From the start it was clear that the crash had been caused by a mid-air explosion. The question was, who or what was responsible?

The cockpit recorder in the tail was found in less than 24 hours and confirmed there had been no warning.

Parts of the Boeing 747 were shipped to the UK’s Air Accidents Investigation Board headquarters in southern England, where a three dimensional reconstruction of a section of the hull was carried out.

Meticulous examination determined that an explosion had destroyed the aircraft, with other fragments showing that it had been planted in a Samsonite suitcase.

Traces of a circuit board dug out of the Scottish soil showed it had been hidden in a Toshiba cassette player, similar to one that had been used in an earlier attempted terrorist attack in West Germany. Libyan intelligence was blamed for the crime, with an intelligence officer, Abdelbaset Al Megrahi, eventually convicted.

The deliberate destruction of an aircraft aside, crashes fall into two categories — human error, or mechanical failure, which is much less common. The sophistication of today’s investigative techniques means the causes of accidents are rapidly traced. But sometimes the path to discovery is far from straightforward.

Five years ago, Air France flight 447 took off from Rio de Janeiro for Paris.

Less than three hours into the 13-hour flight, the Airbus 330 plunged into the Atlantic Ocean. All 216 passengers and 12 crew were killed. There was no indication that the aircraft had been in any distress.
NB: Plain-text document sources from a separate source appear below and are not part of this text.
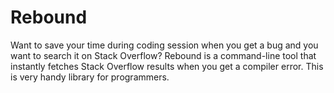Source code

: # Rebound
Want to save your time during coding session when you get a bug and you want to search it on Stack Overflow? Rebound is a command-line tool that instantly fetches Stack Overflow results when you get a compiler error.  This is very handy library for programmers.
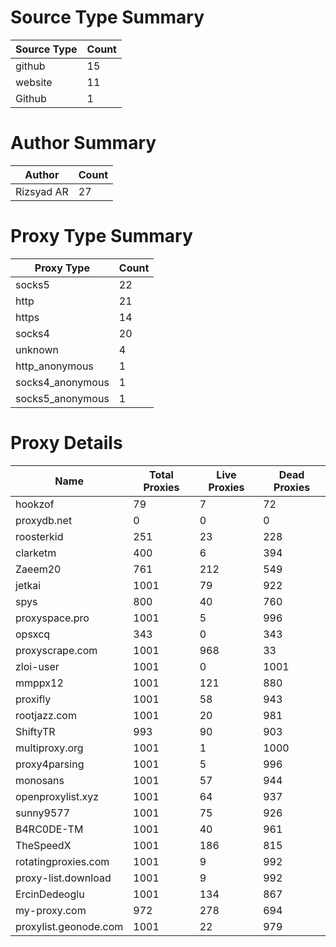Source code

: # Source Type Summary

| Source Type | Count |
|-------------|-------|
| github | 15 |
| website | 11 |
| Github | 1 |


# Author Summary

| Author | Count |
|--------|-------|
| Rizsyad AR | 27 |


# Proxy Type Summary

| Proxy Type | Count |
|------------|-------|
| socks5 | 22 |
| http | 21 |
| https | 14 |
| socks4 | 20 |
| unknown | 4 |
| http_anonymous | 1 |
| socks4_anonymous | 1 |
| socks5_anonymous | 1 |


# Proxy Details

| Name | Total Proxies | Live Proxies | Dead Proxies |
|------|---------------|--------------|---------------|
| hookzof | 79 | 7 | 72 |
| proxydb.net | 0 | 0 | 0 |
| roosterkid | 251 | 23 | 228 |
| clarketm | 400 | 6 | 394 |
| Zaeem20 | 761 | 212 | 549 |
| jetkai | 1001 | 79 | 922 |
| spys | 800 | 40 | 760 |
| proxyspace.pro | 1001 | 5 | 996 |
| opsxcq | 343 | 0 | 343 |
| proxyscrape.com | 1001 | 968 | 33 |
| zloi-user | 1001 | 0 | 1001 |
| mmppx12 | 1001 | 121 | 880 |
| proxifly | 1001 | 58 | 943 |
| rootjazz.com | 1001 | 20 | 981 |
| ShiftyTR | 993 | 90 | 903 |
| multiproxy.org | 1001 | 1 | 1000 |
| proxy4parsing | 1001 | 5 | 996 |
| monosans | 1001 | 57 | 944 |
| openproxylist.xyz | 1001 | 64 | 937 |
| sunny9577 | 1001 | 75 | 926 |
| B4RC0DE-TM | 1001 | 40 | 961 |
| TheSpeedX | 1001 | 186 | 815 |
| rotatingproxies.com | 1001 | 9 | 992 |
| proxy-list.download | 1001 | 9 | 992 |
| ErcinDedeoglu | 1001 | 134 | 867 |
| my-proxy.com | 972 | 278 | 694 |
| proxylist.geonode.com | 1001 | 22 | 979 |
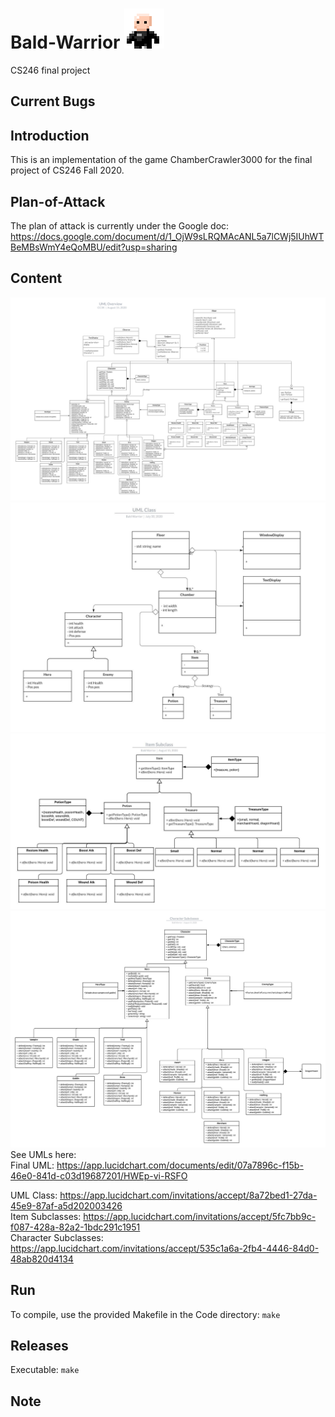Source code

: # Bald-Warrior ![](BaldWarrior.png)
 CS246 final project

## Current Bugs

## Introduction
This is an implementation of the game ChamberCrawler3000 for the final project of CS246 Fall 2020.

## Plan-of-Attack
The plan of attack is currently under the Google doc: https://docs.google.com/document/d/1_OjW9sLRQMAcANL5a7lCWj5IUhWTBeMBsWmY4eQoMBU/edit?usp=sharing

## Content
![](UML/UML_Final.jpeg)
![](UML/UML_Class.jpeg)
![](UML/Item_Subclasses.jpeg)
![](UML/Character_Subclasses.jpeg)
See UMLs here:  
 Final UML: https://app.lucidchart.com/documents/edit/07a7896c-f15b-46e0-841d-c03d19687201/HWEp-vi-RSFO

 UML Class: https://app.lucidchart.com/invitations/accept/8a72bed1-27da-45e9-87af-a5d202003426  
 Item Subclasses: https://app.lucidchart.com/invitations/accept/5fc7bb9c-f087-428a-82a2-1bdc291c1951  
 Character Subclasses: https://app.lucidchart.com/invitations/accept/535c1a6a-2fb4-4446-84d0-48ab820d4134  

## Run
To compile, use the provided Makefile in the Code directory:
`
make
`

## Releases
Executable:
`
make
`

## Note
With the aircraft failing to make contact with Senegal air traffic control, it was clear something had gone catastrophically wrong. More than 24 hours later, search aircraft spotted wreckage and an oil slick. Most of the wreckage lay deep under the ocean, somewhere in a search area of 6,300 square kilometres and at a depth of 4,000 metres. It was two years before the fuselage, much of it intact and with bodies still trapped in their seats, was found, as were the cockpit voice recorder and flight recorders.

In July 2012, the final report from the accident investigators was released. It revealed a complex series of errors that individually might have passed without incident but collectively ended in disaster.
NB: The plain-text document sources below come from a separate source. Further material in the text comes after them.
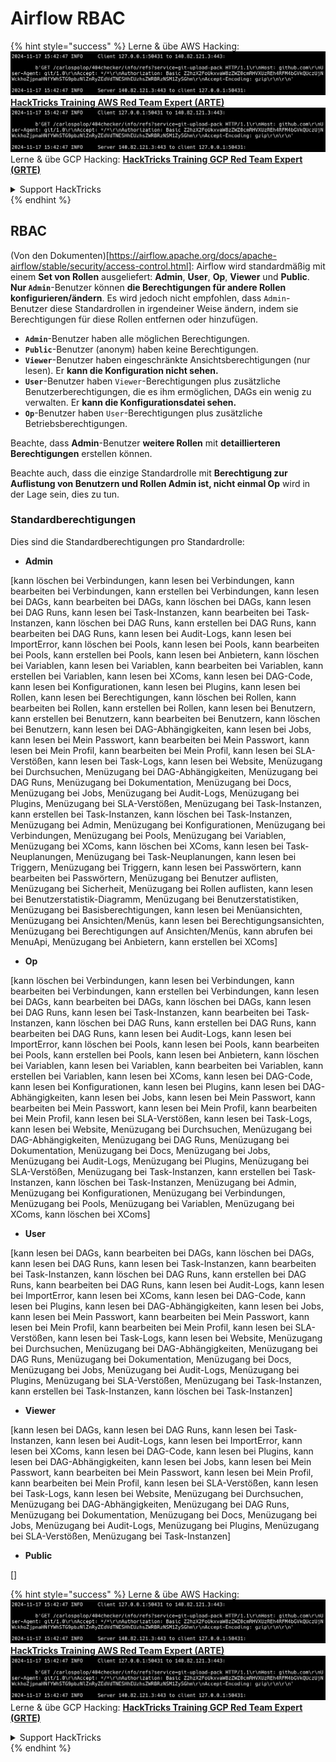 # Airflow RBAC

{% hint style="success" %}
Lerne & übe AWS Hacking:<img src="../../.gitbook/assets/image (1).png" alt="" data-size="line">[**HackTricks Training AWS Red Team Expert (ARTE)**](https://training.hacktricks.xyz/courses/arte)<img src="../../.gitbook/assets/image (1).png" alt="" data-size="line">\
Lerne & übe GCP Hacking: <img src="../../.gitbook/assets/image (2).png" alt="" data-size="line">[**HackTricks Training GCP Red Team Expert (GRTE)**<img src="../../.gitbook/assets/image (2).png" alt="" data-size="line">](https://training.hacktricks.xyz/courses/grte)

<details>

<summary>Support HackTricks</summary>

* Überprüfe die [**Abonnementpläne**](https://github.com/sponsors/carlospolop)!
* **Tritt der** 💬 [**Discord-Gruppe**](https://discord.gg/hRep4RUj7f) oder der [**Telegram-Gruppe**](https://t.me/peass) bei oder **folge** uns auf **Twitter** 🐦 [**@hacktricks\_live**](https://twitter.com/hacktricks\_live)**.**
* **Teile Hacking-Tricks, indem du PRs zu den** [**HackTricks**](https://github.com/carlospolop/hacktricks) und [**HackTricks Cloud**](https://github.com/carlospolop/hacktricks-cloud) GitHub-Repos einreichst.

</details>
{% endhint %}

## RBAC

(Von den Dokumenten)\[https://airflow.apache.org/docs/apache-airflow/stable/security/access-control.html]: Airflow wird standardmäßig mit einem **Set von Rollen** ausgeliefert: **Admin**, **User**, **Op**, **Viewer** und **Public**. **Nur `Admin`**-Benutzer können **die Berechtigungen für andere Rollen konfigurieren/ändern**. Es wird jedoch nicht empfohlen, dass `Admin`-Benutzer diese Standardrollen in irgendeiner Weise ändern, indem sie Berechtigungen für diese Rollen entfernen oder hinzufügen.

* **`Admin`**-Benutzer haben alle möglichen Berechtigungen.
* **`Public`**-Benutzer (anonym) haben keine Berechtigungen.
* **`Viewer`**-Benutzer haben eingeschränkte Ansichtsberechtigungen (nur lesen). Er **kann die Konfiguration nicht sehen.**
* **`User`**-Benutzer haben `Viewer`-Berechtigungen plus zusätzliche Benutzerberechtigungen, die es ihm ermöglichen, DAGs ein wenig zu verwalten. Er **kann die Konfigurationsdatei sehen.**
* **`Op`**-Benutzer haben `User`-Berechtigungen plus zusätzliche Betriebsberechtigungen.

Beachte, dass **Admin**-Benutzer **weitere Rollen** mit **detaillierteren Berechtigungen** erstellen können.

Beachte auch, dass die einzige Standardrolle mit **Berechtigung zur Auflistung von Benutzern und Rollen Admin ist, nicht einmal Op** wird in der Lage sein, dies zu tun.

### Standardberechtigungen

Dies sind die Standardberechtigungen pro Standardrolle:

* **Admin**

\[kann löschen bei Verbindungen, kann lesen bei Verbindungen, kann bearbeiten bei Verbindungen, kann erstellen bei Verbindungen, kann lesen bei DAGs, kann bearbeiten bei DAGs, kann löschen bei DAGs, kann lesen bei DAG Runs, kann lesen bei Task-Instanzen, kann bearbeiten bei Task-Instanzen, kann löschen bei DAG Runs, kann erstellen bei DAG Runs, kann bearbeiten bei DAG Runs, kann lesen bei Audit-Logs, kann lesen bei ImportError, kann löschen bei Pools, kann lesen bei Pools, kann bearbeiten bei Pools, kann erstellen bei Pools, kann lesen bei Anbietern, kann löschen bei Variablen, kann lesen bei Variablen, kann bearbeiten bei Variablen, kann erstellen bei Variablen, kann lesen bei XComs, kann lesen bei DAG-Code, kann lesen bei Konfigurationen, kann lesen bei Plugins, kann lesen bei Rollen, kann lesen bei Berechtigungen, kann löschen bei Rollen, kann bearbeiten bei Rollen, kann erstellen bei Rollen, kann lesen bei Benutzern, kann erstellen bei Benutzern, kann bearbeiten bei Benutzern, kann löschen bei Benutzern, kann lesen bei DAG-Abhängigkeiten, kann lesen bei Jobs, kann lesen bei Mein Passwort, kann bearbeiten bei Mein Passwort, kann lesen bei Mein Profil, kann bearbeiten bei Mein Profil, kann lesen bei SLA-Verstößen, kann lesen bei Task-Logs, kann lesen bei Website, Menüzugang bei Durchsuchen, Menüzugang bei DAG-Abhängigkeiten, Menüzugang bei DAG Runs, Menüzugang bei Dokumentation, Menüzugang bei Docs, Menüzugang bei Jobs, Menüzugang bei Audit-Logs, Menüzugang bei Plugins, Menüzugang bei SLA-Verstößen, Menüzugang bei Task-Instanzen, kann erstellen bei Task-Instanzen, kann löschen bei Task-Instanzen, Menüzugang bei Admin, Menüzugang bei Konfigurationen, Menüzugang bei Verbindungen, Menüzugang bei Pools, Menüzugang bei Variablen, Menüzugang bei XComs, kann löschen bei XComs, kann lesen bei Task-Neuplanungen, Menüzugang bei Task-Neuplanungen, kann lesen bei Triggern, Menüzugang bei Triggern, kann lesen bei Passwörtern, kann bearbeiten bei Passwörtern, Menüzugang bei Benutzer auflisten, Menüzugang bei Sicherheit, Menüzugang bei Rollen auflisten, kann lesen bei Benutzerstatistik-Diagramm, Menüzugang bei Benutzerstatistiken, Menüzugang bei Basisberechtigungen, kann lesen bei Menüansichten, Menüzugang bei Ansichten/Menüs, kann lesen bei Berechtigungsansichten, Menüzugang bei Berechtigungen auf Ansichten/Menüs, kann abrufen bei MenuApi, Menüzugang bei Anbietern, kann erstellen bei XComs]

* **Op**

\[kann löschen bei Verbindungen, kann lesen bei Verbindungen, kann bearbeiten bei Verbindungen, kann erstellen bei Verbindungen, kann lesen bei DAGs, kann bearbeiten bei DAGs, kann löschen bei DAGs, kann lesen bei DAG Runs, kann lesen bei Task-Instanzen, kann bearbeiten bei Task-Instanzen, kann löschen bei DAG Runs, kann erstellen bei DAG Runs, kann bearbeiten bei DAG Runs, kann lesen bei Audit-Logs, kann lesen bei ImportError, kann löschen bei Pools, kann lesen bei Pools, kann bearbeiten bei Pools, kann erstellen bei Pools, kann lesen bei Anbietern, kann löschen bei Variablen, kann lesen bei Variablen, kann bearbeiten bei Variablen, kann erstellen bei Variablen, kann lesen bei XComs, kann lesen bei DAG-Code, kann lesen bei Konfigurationen, kann lesen bei Plugins, kann lesen bei DAG-Abhängigkeiten, kann lesen bei Jobs, kann lesen bei Mein Passwort, kann bearbeiten bei Mein Passwort, kann lesen bei Mein Profil, kann bearbeiten bei Mein Profil, kann lesen bei SLA-Verstößen, kann lesen bei Task-Logs, kann lesen bei Website, Menüzugang bei Durchsuchen, Menüzugang bei DAG-Abhängigkeiten, Menüzugang bei DAG Runs, Menüzugang bei Dokumentation, Menüzugang bei Docs, Menüzugang bei Jobs, Menüzugang bei Audit-Logs, Menüzugang bei Plugins, Menüzugang bei SLA-Verstößen, Menüzugang bei Task-Instanzen, kann erstellen bei Task-Instanzen, kann löschen bei Task-Instanzen, Menüzugang bei Admin, Menüzugang bei Konfigurationen, Menüzugang bei Verbindungen, Menüzugang bei Pools, Menüzugang bei Variablen, Menüzugang bei XComs, kann löschen bei XComs]

* **User**

\[kann lesen bei DAGs, kann bearbeiten bei DAGs, kann löschen bei DAGs, kann lesen bei DAG Runs, kann lesen bei Task-Instanzen, kann bearbeiten bei Task-Instanzen, kann löschen bei DAG Runs, kann erstellen bei DAG Runs, kann bearbeiten bei DAG Runs, kann lesen bei Audit-Logs, kann lesen bei ImportError, kann lesen bei XComs, kann lesen bei DAG-Code, kann lesen bei Plugins, kann lesen bei DAG-Abhängigkeiten, kann lesen bei Jobs, kann lesen bei Mein Passwort, kann bearbeiten bei Mein Passwort, kann lesen bei Mein Profil, kann bearbeiten bei Mein Profil, kann lesen bei SLA-Verstößen, kann lesen bei Task-Logs, kann lesen bei Website, Menüzugang bei Durchsuchen, Menüzugang bei DAG-Abhängigkeiten, Menüzugang bei DAG Runs, Menüzugang bei Dokumentation, Menüzugang bei Docs, Menüzugang bei Jobs, Menüzugang bei Audit-Logs, Menüzugang bei Plugins, Menüzugang bei SLA-Verstößen, Menüzugang bei Task-Instanzen, kann erstellen bei Task-Instanzen, kann löschen bei Task-Instanzen]

* **Viewer**

\[kann lesen bei DAGs, kann lesen bei DAG Runs, kann lesen bei Task-Instanzen, kann lesen bei Audit-Logs, kann lesen bei ImportError, kann lesen bei XComs, kann lesen bei DAG-Code, kann lesen bei Plugins, kann lesen bei DAG-Abhängigkeiten, kann lesen bei Jobs, kann lesen bei Mein Passwort, kann bearbeiten bei Mein Passwort, kann lesen bei Mein Profil, kann bearbeiten bei Mein Profil, kann lesen bei SLA-Verstößen, kann lesen bei Task-Logs, kann lesen bei Website, Menüzugang bei Durchsuchen, Menüzugang bei DAG-Abhängigkeiten, Menüzugang bei DAG Runs, Menüzugang bei Dokumentation, Menüzugang bei Docs, Menüzugang bei Jobs, Menüzugang bei Audit-Logs, Menüzugang bei Plugins, Menüzugang bei SLA-Verstößen, Menüzugang bei Task-Instanzen]

* **Public**

\[]

{% hint style="success" %}
Lerne & übe AWS Hacking:<img src="../../.gitbook/assets/image (1).png" alt="" data-size="line">[**HackTricks Training AWS Red Team Expert (ARTE)**](https://training.hacktricks.xyz/courses/arte)<img src="../../.gitbook/assets/image (1).png" alt="" data-size="line">\
Lerne & übe GCP Hacking: <img src="../../.gitbook/assets/image (2).png" alt="" data-size="line">[**HackTricks Training GCP Red Team Expert (GRTE)**<img src="../../.gitbook/assets/image (2).png" alt="" data-size="line">](https://training.hacktricks.xyz/courses/grte)

<details>

<summary>Support HackTricks</summary>

* Überprüfe die [**Abonnementpläne**](https://github.com/sponsors/carlospolop)!
* **Tritt der** 💬 [**Discord-Gruppe**](https://discord.gg/hRep4RUj7f) oder der [**Telegram-Gruppe**](https://t.me/peass) bei oder **folge** uns auf **Twitter** 🐦 [**@hacktricks\_live**](https://twitter.com/hacktricks\_live)**.**
* **Teile Hacking-Tricks, indem du PRs zu den** [**HackTricks**](https://github.com/carlospolop/hacktricks) und [**HackTricks Cloud**](https://github.com/carlospolop/hacktricks-cloud) GitHub-Repos einreichst.

</details>
{% endhint %}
The first thing to go wrong was the failure of devices in the aircraft’s wing used to measure speed. These had frozen over as the jet entered a storm, causing the autopilot to disengage.

At this point the Air France pilot, Marc Dubois, was on a routine break. A co-pilot, Pierre-Cedric Bonin, was at the controls, but instead of responding to automated warnings that the aircraft’s speed was falling, he believed he needed to climb and began to pull back on the control stick, pushing the Airbus into a stall.
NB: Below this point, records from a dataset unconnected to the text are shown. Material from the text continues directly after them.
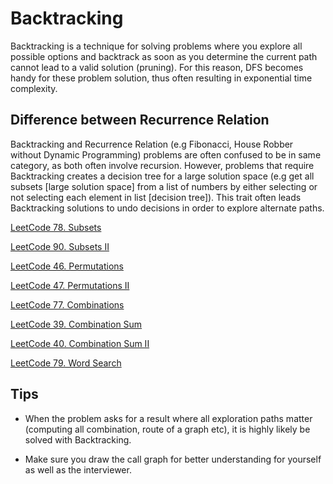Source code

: # Backtracking

Backtracking is a technique for solving problems where you explore all possible options and backtrack as soon as you determine the current path cannot lead to a valid solution (pruning).
For this reason, DFS becomes handy for these problem solution, thus often resulting in exponential time complexity.

## Difference between Recurrence Relation
Backtracking and Recurrence Relation (e.g Fibonacci, House Robber without Dynamic Programming) problems are often confused to be in same category, as both often involve recursion.
However, problems that require Backtracking creates a decision tree for a large solution space (e.g get all subsets [large solution space] from a list of numbers by either selecting or not selecting each element in list [decision tree]).
This trait often leads Backtracking solutions to undo decisions in order to explore alternate paths.

[LeetCode 78. Subsets](https://leetcode.com/problems/subsets)

[LeetCode 90. Subsets II](https://leetcode.com/problems/subsets-ii)

[LeetCode 46. Permutations](https://leetcode.com/problems/permutations)

[LeetCode 47. Permutations II](https://leetcode.com/problems/permutations-ii)

[LeetCode 77. Combinations](https://leetcode.com/problems/combinations)

[LeetCode 39. Combination Sum](https://leetcode.com/problems/combination-sum)

[LeetCode 40. Combination Sum II](https://leetcode.com/problems/combination-sum-ii)

[LeetCode 79. Word Search](https://leetcode.com/problems/word-search)

## Tips

- When the problem asks for a result where all exploration paths matter (computing all combination, route of a graph etc), it is highly likely be solved with Backtracking.

- Make sure you draw the call graph for better understanding for yourself as well as the interviewer.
In the pitch-black of night and seriously disorientated, the crew allowed the aircraft to plunge towards the sea, only aware of their plight in the final seconds.

The recovered cockpit recorder played back the last words of the co-pilot: “Damn it, we’re going to crash. This can’t be happening.”

That the unthinkable can happen will be in the minds of the team investigating the disappearance of Malaysia Airlines flight MH370. The initial efforts will be search and rescue, although, tragically, with less and less prospect of the latter.

The first priority will be to identify the crash site and then to find the black-box recorders which will transmit their position for the next 30 days. If they can be found, they will provide the crucial clues both about the behaviour of the crew and the Boeing 777, an aircraft with a previously almost impeccable safety record.

If the crash was caused by a bomb, the remains of the aircraft and its passengers will both carry distinctive traces of the explosive used. At this point, the investigation becomes a criminal matter, a hunt not just for those responsible but also to find out how the stringent security measures designed to keep us safe in the air have failed again.

Whatever caused flight MH370 to fall from sky, its cause will be determined. It is quite possible though, that we cannot begin to guess the cause of this crash because the circumstances have never occurred before.

It will be of no consolation to the grieving relatives, but the number of people who die in scheduled aircraft crashes has been falling steadily. Last year, the International Civil Aviation Organisation announced in January, was the safest in the history of passenger flight.